Stored data entries:
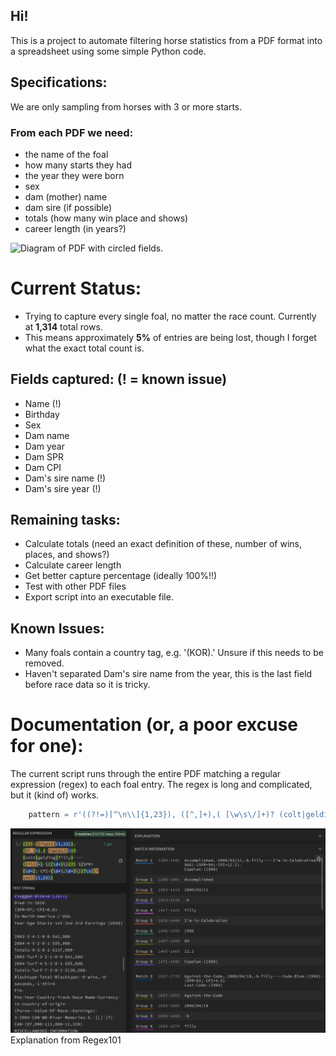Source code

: ## Hi! 
This is a project to automate filtering horse statistics from a PDF format into a spreadsheet using some simple Python code.

## Specifications:
We are only sampling from horses with 3 or more starts.

### From each PDF we need:
- the name of the foal
- how many starts they had
- the year they were born
- sex
- dam (mother) name
- dam sire (if possible)
- totals (how many win place and shows)
- career length (in years?)

![Diagram of PDF with circled fields.](diagrammed-data.bmp)


# Current Status:
- Trying to capture every single foal, no matter the race count. Currently at **1,314** total rows.
- This means approximately **5%** of entries are being lost, though I forget what the exact total count is.

## Fields captured: (! = known issue)
- Name (!)
- Birthday 
- Sex 
- Dam name
- Dam year
- Dam SPR 
- Dam CPI
- Dam's sire name (!) 
- Dam's sire year (!)

## Remaining tasks:
- Calculate totals (need an exact definition of these, number of wins, places, and shows?)
- Calculate career length
- Get better capture percentage (ideally 100%!!)
- Test with other PDF files
- Export script into an executable file.

## Known Issues:
- Many foals contain a country tag, e.g. '(KOR).' Unsure if this needs to be removed.
- Haven't separated Dam's sire name from the year, this is the last field before race data so it is tricky.

# Documentation (or, a poor excuse for one):
The current script runs through the entire PDF matching a regular expression (regex) to each foal entry. The regex is long and complicated, but it (kind of) works.
```python
    pattern = r'((?!=)[^\n\\]{1,23}), ([^,]+),( [\w\s\/]+)? (colt|gelding|filly) -- ([^\(]+) \((\d+)\)(?: \(SPR=(\d+); CPI=(\d+\.\d+)\))?\s([^\n\\]{1,23})'
```
![Alt text](regex101.png) Explanation from Regex101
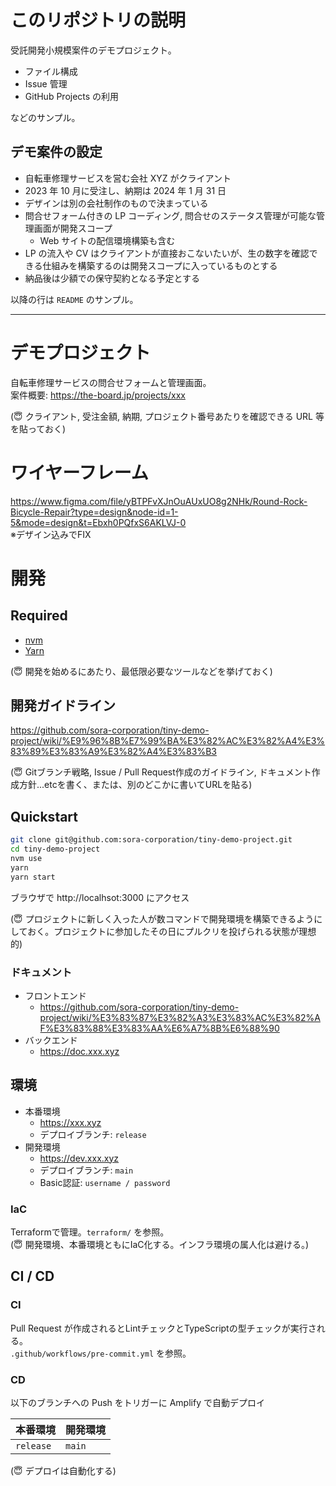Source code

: # このリポジトリの説明

受託開発小規模案件のデモプロジェクト。

- ファイル構成
- Issue 管理
- GitHub Projects の利用

などのサンプル。

## デモ案件の設定

- 自転車修理サービスを営む会社 XYZ がクライアント
- 2023 年 10 月に受注し、納期は 2024 年 1 月 31 日
- デザインは別の会社制作のもので決まっている
- 問合せフォーム付きの LP コーディング, 問合せのステータス管理が可能な管理画面が開発スコープ
  - Web サイトの配信環境構築も含む
- LP の流入や CV はクライアントが直接おこないたいが、生の数字を確認できる仕組みを構築するのは開発スコープに入っているものとする
- 納品後は少額での保守契約となる予定とする

以降の行は `README` のサンプル。

---

# デモプロジェクト

自転車修理サービスの問合せフォームと管理画面。  
案件概要: https://the-board.jp/projects/xxx

(😇 クライアント, 受注金額, 納期, プロジェクト番号あたりを確認できる URL 等を貼っておく)

# ワイヤーフレーム

https://www.figma.com/file/yBTPFvXJnOuAUxUO8g2NHk/Round-Rock-Bicycle-Repair?type=design&node-id=1-5&mode=design&t=Ebxh0PQfxS6AKLVJ-0  
※デザイン込みでFIX

# 開発

## Required

- [nvm](https://github.com/nvm-sh/nvm)
- [Yarn](https://yarnpkg.com/)

(😇 開発を始めるにあたり、最低限必要なツールなどを挙げておく)

## 開発ガイドライン

https://github.com/sora-corporation/tiny-demo-project/wiki/%E9%96%8B%E7%99%BA%E3%82%AC%E3%82%A4%E3%83%89%E3%83%A9%E3%82%A4%E3%83%B3

(😇 Gitブランチ戦略, Issue / Pull Request作成のガイドライン, ドキュメント作成方針...etcを書く、または、別のどこかに書いてURLを貼る)

## Quickstart

```sh
git clone git@github.com:sora-corporation/tiny-demo-project.git
cd tiny-demo-project
nvm use
yarn
yarn start
```

ブラウザで http://localhsot:3000 にアクセス

(😇 プロジェクトに新しく入った人が数コマンドで開発環境を構築できるようにしておく。プロジェクトに参加したその日にプルクリを投げられる状態が理想的)

### ドキュメント

- フロントエンド
  - https://github.com/sora-corporation/tiny-demo-project/wiki/%E3%83%87%E3%82%A3%E3%83%AC%E3%82%AF%E3%83%88%E3%83%AA%E6%A7%8B%E6%88%90
- バックエンド
  - https://doc.xxx.xyz

## 環境

- 本番環境
  - https://xxx.xyz
  - デプロイブランチ: `release`
- 開発環境
  - https://dev.xxx.xyz
  - デプロイブランチ: `main`
  - Basic認証: `username / password`

### IaC

Terraformで管理。`terraform/` を参照。  
(😇 開発環境、本番環境ともにIaC化する。インフラ環境の属人化は避ける。)

## CI / CD

### CI

Pull Request が作成されるとLintチェックとTypeScriptの型チェックが実行される。  
`.github/workflows/pre-commit.yml` を参照。

### CD

以下のブランチへの Push をトリガーに Amplify で自動デプロイ

| 本番環境 | 開発環境 |
| --- | --- |
| `release` | `main` |

(😇 デプロイは自動化する)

**Task objective**
Go through the data above and copy each line that holds the word "with".

**Worked solution**
We are only sampling from horses with 3 or more starts.
![Diagram of PDF with circled fields.](diagrammed-data.bmp)
- Test with other PDF files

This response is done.